── Material provided ──

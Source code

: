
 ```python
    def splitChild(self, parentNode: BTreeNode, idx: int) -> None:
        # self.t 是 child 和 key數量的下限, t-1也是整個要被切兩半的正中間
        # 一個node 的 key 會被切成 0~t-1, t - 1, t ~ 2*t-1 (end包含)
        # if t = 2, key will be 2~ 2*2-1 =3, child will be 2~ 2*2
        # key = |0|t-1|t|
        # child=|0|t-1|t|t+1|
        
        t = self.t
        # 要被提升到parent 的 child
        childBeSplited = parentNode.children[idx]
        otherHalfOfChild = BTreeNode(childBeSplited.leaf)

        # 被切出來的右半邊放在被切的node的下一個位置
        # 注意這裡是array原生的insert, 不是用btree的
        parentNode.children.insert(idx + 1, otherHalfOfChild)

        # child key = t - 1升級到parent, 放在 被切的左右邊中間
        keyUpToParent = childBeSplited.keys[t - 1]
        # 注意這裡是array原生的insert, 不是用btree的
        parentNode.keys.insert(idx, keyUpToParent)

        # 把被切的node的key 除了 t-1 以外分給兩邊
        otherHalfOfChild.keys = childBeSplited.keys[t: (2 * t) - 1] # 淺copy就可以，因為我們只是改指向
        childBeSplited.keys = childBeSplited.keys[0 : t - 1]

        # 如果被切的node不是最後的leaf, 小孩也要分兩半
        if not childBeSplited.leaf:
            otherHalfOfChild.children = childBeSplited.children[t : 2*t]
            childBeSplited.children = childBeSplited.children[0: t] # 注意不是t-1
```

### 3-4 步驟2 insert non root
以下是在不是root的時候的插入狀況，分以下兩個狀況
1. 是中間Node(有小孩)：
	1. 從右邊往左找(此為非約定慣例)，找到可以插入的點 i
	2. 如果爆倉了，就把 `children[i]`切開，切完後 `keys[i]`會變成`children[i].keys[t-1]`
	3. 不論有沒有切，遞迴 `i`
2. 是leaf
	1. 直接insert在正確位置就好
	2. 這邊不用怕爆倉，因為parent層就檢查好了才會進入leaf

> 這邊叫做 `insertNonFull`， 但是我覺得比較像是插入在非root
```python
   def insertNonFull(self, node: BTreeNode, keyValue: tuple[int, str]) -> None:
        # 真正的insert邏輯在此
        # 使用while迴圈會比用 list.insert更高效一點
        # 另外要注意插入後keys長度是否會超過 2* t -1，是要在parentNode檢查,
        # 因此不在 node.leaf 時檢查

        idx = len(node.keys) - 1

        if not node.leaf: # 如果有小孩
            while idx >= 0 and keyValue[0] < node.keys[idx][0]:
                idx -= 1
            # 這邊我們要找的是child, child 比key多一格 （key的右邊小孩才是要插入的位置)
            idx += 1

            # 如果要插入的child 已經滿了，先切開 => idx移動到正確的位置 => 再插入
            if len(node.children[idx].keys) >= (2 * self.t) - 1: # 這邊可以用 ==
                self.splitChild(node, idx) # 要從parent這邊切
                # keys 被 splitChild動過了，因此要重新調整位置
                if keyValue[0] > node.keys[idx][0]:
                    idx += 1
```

───

**Assignment:** Find and copy each line above that includes the string "insertNonFull".

**Reply to the task:**
> 這邊叫做 `insertNonFull`， 但是我覺得比較像是插入在非root
   def insertNonFull(self, node: BTreeNode, keyValue: tuple[int, str]) -> None:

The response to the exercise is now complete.